Available data Start Marker

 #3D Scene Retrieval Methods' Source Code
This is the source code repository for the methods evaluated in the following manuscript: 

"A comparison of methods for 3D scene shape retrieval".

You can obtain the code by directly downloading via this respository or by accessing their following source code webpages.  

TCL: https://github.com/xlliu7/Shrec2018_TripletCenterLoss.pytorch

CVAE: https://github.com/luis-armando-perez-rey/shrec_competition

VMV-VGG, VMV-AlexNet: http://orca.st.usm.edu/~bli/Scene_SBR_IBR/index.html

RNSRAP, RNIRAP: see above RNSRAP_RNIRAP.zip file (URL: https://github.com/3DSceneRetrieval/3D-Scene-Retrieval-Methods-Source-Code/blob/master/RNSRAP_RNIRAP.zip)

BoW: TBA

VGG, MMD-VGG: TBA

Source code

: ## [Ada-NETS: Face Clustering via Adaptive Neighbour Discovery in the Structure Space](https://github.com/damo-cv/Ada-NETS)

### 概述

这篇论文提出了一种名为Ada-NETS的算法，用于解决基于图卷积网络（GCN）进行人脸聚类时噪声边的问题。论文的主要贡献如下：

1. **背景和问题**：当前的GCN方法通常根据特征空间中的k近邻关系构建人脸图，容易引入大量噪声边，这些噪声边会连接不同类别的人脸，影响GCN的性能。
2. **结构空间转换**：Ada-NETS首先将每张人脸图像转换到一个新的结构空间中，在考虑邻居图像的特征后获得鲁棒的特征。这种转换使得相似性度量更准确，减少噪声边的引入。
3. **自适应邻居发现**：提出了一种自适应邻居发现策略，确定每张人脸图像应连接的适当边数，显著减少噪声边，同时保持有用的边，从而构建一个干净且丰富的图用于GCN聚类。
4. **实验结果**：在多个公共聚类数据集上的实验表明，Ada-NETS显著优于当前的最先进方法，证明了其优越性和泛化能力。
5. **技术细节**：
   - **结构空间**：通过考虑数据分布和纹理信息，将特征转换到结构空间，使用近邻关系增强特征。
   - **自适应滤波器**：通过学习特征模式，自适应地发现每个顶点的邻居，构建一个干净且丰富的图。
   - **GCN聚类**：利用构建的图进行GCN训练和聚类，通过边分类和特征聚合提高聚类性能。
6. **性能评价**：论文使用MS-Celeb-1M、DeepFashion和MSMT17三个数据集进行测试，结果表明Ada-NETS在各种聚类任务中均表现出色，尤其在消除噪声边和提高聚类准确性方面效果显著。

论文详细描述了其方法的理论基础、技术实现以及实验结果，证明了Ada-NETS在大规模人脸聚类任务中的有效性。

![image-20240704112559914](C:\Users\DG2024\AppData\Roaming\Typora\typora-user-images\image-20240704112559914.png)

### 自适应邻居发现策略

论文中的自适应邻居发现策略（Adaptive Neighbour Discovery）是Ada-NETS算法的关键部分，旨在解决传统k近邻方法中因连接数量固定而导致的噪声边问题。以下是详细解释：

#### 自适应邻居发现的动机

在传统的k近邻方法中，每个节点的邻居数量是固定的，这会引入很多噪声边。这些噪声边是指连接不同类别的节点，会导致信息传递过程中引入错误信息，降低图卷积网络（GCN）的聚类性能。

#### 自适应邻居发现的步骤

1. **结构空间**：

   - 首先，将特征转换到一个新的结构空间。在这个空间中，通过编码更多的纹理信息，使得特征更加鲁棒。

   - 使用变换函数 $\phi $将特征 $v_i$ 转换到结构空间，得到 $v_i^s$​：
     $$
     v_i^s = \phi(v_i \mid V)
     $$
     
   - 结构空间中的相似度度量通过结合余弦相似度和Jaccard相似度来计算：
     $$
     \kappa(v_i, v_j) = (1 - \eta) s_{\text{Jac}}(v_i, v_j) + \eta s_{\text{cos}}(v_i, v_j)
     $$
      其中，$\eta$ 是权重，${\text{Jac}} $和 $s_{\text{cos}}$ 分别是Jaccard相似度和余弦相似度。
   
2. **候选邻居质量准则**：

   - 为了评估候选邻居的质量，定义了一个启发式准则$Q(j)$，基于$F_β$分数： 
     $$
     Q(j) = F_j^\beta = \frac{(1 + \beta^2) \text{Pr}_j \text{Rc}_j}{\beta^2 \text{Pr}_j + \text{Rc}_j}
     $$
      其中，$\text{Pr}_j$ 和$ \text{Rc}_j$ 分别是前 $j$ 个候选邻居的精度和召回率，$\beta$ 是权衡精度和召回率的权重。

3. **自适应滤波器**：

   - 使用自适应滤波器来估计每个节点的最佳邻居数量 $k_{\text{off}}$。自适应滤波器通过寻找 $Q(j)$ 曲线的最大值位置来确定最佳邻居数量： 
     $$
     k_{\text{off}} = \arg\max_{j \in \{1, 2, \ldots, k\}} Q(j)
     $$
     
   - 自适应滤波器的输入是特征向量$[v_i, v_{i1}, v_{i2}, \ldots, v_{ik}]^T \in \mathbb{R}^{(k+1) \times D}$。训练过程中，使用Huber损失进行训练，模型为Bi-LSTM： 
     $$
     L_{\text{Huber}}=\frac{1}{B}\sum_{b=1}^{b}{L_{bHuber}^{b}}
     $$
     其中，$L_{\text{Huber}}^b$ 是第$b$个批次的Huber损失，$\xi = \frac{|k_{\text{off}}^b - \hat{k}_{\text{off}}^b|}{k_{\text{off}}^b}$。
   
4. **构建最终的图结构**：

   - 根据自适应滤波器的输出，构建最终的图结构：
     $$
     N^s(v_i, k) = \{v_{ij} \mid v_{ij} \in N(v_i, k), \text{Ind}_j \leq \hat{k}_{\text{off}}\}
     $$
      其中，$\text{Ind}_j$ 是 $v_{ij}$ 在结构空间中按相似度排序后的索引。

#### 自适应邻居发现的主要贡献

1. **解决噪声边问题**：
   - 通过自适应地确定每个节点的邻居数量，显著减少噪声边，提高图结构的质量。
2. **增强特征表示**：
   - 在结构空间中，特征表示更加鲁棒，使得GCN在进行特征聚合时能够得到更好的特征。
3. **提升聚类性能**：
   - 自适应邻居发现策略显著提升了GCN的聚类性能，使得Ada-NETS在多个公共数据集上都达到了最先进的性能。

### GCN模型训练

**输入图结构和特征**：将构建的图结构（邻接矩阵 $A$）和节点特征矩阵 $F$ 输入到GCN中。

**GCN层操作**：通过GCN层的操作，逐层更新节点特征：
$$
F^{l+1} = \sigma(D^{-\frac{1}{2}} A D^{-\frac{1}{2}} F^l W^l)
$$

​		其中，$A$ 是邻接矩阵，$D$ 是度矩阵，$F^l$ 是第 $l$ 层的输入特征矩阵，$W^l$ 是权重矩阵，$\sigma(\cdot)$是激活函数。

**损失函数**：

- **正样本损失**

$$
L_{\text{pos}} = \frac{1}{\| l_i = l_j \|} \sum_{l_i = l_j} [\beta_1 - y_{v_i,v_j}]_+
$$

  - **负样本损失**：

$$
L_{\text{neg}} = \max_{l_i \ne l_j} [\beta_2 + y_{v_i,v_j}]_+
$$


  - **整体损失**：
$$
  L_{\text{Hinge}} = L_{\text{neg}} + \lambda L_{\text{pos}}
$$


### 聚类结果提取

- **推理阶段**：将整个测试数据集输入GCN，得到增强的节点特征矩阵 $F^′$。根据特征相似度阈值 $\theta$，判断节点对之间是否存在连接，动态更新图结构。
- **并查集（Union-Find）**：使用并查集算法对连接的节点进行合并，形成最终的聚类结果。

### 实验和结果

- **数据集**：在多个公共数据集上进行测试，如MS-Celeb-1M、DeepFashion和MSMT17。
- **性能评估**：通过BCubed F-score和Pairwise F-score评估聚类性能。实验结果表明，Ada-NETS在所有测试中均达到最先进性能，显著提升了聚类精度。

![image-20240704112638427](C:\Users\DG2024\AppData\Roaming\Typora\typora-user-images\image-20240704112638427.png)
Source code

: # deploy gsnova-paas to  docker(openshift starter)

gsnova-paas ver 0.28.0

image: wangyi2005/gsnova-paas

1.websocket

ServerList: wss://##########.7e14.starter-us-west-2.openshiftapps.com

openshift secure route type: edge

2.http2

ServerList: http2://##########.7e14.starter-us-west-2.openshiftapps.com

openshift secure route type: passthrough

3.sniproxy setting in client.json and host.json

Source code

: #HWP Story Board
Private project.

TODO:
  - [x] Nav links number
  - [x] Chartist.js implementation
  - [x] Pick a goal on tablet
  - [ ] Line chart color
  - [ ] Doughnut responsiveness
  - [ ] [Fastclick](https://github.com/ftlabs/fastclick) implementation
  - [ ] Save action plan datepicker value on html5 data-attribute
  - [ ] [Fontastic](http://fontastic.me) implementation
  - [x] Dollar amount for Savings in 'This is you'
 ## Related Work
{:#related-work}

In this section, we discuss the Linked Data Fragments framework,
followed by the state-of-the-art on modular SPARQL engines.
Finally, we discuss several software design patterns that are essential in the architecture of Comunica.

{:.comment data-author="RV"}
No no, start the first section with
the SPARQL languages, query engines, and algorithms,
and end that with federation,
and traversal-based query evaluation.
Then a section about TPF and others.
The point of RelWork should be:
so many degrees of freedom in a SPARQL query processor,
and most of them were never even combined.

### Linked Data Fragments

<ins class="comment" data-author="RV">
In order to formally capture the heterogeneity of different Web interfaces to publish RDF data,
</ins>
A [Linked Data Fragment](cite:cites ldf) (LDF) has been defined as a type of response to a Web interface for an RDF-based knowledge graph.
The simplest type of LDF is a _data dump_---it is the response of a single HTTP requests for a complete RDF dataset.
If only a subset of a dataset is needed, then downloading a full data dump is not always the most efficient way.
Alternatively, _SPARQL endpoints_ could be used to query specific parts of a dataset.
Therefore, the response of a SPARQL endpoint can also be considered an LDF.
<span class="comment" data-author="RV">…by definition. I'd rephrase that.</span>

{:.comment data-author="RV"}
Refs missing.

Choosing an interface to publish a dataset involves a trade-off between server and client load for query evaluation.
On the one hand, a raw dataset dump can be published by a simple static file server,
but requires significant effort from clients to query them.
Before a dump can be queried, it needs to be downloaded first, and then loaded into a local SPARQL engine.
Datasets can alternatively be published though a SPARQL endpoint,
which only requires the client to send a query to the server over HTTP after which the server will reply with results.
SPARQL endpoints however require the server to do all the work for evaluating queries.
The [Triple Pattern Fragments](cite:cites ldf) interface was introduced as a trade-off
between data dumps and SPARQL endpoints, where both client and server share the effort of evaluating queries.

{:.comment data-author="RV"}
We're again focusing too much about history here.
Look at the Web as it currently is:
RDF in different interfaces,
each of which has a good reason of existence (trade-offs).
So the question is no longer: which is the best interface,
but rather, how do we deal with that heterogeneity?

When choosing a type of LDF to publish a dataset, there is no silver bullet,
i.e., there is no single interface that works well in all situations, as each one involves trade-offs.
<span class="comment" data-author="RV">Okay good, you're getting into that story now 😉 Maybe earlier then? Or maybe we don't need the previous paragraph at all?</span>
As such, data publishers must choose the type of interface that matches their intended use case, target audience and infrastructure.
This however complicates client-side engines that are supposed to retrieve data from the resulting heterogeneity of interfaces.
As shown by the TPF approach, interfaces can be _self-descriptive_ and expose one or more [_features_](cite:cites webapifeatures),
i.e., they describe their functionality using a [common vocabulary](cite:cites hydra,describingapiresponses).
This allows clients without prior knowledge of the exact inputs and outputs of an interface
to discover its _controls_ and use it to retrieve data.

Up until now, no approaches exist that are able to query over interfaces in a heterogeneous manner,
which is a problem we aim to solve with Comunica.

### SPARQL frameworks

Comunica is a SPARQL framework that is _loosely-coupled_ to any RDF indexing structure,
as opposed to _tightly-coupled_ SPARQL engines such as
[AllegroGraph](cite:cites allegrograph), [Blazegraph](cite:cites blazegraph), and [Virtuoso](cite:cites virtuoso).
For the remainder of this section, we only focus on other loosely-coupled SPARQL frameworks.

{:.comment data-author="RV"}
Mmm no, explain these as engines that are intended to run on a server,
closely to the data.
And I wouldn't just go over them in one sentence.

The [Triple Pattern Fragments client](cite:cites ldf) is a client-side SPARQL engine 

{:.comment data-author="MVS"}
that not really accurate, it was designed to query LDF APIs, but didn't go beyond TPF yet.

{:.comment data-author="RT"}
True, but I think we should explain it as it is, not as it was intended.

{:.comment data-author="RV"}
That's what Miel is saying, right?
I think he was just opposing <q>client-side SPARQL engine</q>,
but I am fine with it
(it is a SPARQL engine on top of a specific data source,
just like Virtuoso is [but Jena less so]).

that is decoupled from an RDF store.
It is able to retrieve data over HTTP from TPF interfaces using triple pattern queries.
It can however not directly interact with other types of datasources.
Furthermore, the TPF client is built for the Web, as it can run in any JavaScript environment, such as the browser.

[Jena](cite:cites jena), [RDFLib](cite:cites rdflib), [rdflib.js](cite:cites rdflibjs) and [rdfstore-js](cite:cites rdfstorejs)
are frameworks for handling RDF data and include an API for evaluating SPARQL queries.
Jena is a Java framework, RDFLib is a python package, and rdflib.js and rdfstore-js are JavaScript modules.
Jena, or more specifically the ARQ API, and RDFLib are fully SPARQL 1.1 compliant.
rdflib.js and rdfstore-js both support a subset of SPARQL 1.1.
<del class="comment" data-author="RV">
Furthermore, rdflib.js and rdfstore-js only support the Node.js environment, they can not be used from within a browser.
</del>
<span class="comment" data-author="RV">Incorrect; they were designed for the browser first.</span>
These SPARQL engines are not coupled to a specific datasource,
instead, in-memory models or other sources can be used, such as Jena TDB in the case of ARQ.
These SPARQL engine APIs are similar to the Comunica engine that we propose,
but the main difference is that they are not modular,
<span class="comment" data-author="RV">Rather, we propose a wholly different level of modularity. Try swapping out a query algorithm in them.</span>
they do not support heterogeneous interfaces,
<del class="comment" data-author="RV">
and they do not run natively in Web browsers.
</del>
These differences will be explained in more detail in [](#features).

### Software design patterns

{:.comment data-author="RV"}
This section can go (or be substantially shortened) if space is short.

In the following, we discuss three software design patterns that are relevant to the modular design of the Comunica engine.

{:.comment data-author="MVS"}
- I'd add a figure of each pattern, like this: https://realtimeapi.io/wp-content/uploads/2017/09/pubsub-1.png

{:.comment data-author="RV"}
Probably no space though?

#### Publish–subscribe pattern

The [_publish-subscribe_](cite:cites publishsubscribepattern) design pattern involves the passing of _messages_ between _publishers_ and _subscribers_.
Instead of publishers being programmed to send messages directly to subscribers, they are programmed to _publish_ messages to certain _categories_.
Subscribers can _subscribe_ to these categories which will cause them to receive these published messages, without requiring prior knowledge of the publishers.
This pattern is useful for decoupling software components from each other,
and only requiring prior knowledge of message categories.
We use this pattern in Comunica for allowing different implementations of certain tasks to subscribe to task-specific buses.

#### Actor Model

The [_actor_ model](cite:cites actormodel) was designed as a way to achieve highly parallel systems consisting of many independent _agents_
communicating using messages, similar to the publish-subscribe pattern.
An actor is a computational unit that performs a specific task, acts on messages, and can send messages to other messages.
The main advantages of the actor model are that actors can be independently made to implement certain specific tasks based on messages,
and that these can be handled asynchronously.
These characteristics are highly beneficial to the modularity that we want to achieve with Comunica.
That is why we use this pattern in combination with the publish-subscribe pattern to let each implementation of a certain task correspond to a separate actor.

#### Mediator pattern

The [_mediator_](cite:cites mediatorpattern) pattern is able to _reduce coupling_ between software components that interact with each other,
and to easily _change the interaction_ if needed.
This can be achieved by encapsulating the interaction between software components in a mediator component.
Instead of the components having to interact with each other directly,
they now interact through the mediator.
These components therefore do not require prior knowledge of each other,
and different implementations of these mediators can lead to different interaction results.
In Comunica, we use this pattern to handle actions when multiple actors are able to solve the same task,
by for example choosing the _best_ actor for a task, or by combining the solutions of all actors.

Available data End Marker

**Required work:** Scan the records above for the word "implementations". Show each line in which it appears.

**Solution:**
We use this pattern in Comunica for allowing different implementations of certain tasks to subscribe to task-specific buses.
and different implementations of these mediators can lead to different interaction results.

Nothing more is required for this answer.